We took the car to 875 South Bundy Drive and found that there remains some scattered pieces of the scene burned on my mind of Nicole Brown-Simpson and Ron Goldman’s murders. Those peach-coloured tiles are still there, but the famous gateway has been blocked off and turned to the side, where a tall wooden gate guards the residence within. The house number hides behind the fronds of a potted palm, and the garden on either side of the doorway has been allowed to grow over, sheltering the dark space that so many remember from those awful photos.
In the end, I found no clues, and I felt no more justified for the sadness I feel over all these lost lives. And because I don’t feel like I’ve earned my grief for them, the guilt of a ‘gawker’ haunts me. Because surely I’m not the first to have come to these places and closed my eyes and breathed the air, tried to understand what happened, how it might have been interrupted.
As we turned and headed back toward Redondo Beach I posed a hypothetical to my husband. If I could have made a video of one of the killer’s lives after the murders and showed it to them, what did he think they would have done? I asked him to imagine that somehow, for example, I could take snippets of a greying and bloated OJ Simpson in prison coveralls and cuffs at his kidnapping trial, and splice it with pictures of Nicole’s crime scene.
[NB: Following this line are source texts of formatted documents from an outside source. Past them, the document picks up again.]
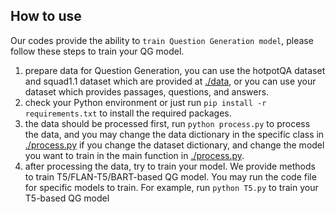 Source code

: ## How to use
Our codes provide the ability to  `train Question Generation model`, please follow these steps to train your QG model.

1. prepare data for Question Generation, you can use the hotpotQA dataset and squad1.1 dataset which are provided at [./data](./data), or you can use your dataset which provides passages, questions, and answers.
2. check your Python environment or just run `pip install -r requirements.txt` to install the required packages.
3. the data should be processed first, run `python process.py` to  process the data, and you may change the data dictionary in the specific class in [./process.py](./process.py) if you change the dataset dictionary, and change the model you want to train in the main function in [./process.py](./process.py).
4. after processing the data, try to train your model. We provide methods to train T5/FLAN-T5/BART-based QG model. You may run the code file for specific models to train. For example, run `python T5.py` to train your T5-based QG model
If I could have cut in images from the murder and civil trials, the aftermath, the strangely behaved and lonely OJ devoid of friends. If I could have showed him OJ not as the star but as the murderer who got away. What if I could have taken this short video from a future that may never have been and showed it to OJ himself back in time, if I could have put it in his hands just as he was getting in his Bronco that night, just as he pulling out and turning to drive to Nicole’s condo.
Would seeing what was to come change his actions? Or is killer rage just killer rage? Is fate, fate? Were these people meant to die?
Are monsters just monsters, no matter what you try to do to stop them?
Tim didn’t know. I don’t think I do, either. We drove on through LA toward the airport, and left these scarred and barren places behind.
I’m 15.5k into my novel for this year, so I downed my tools and showed it around. I did this for no other reason than that I needed compliments, validation, a literary hug and push onward up the hill by a friendly hand. Sounds needy? It is. Deal with it.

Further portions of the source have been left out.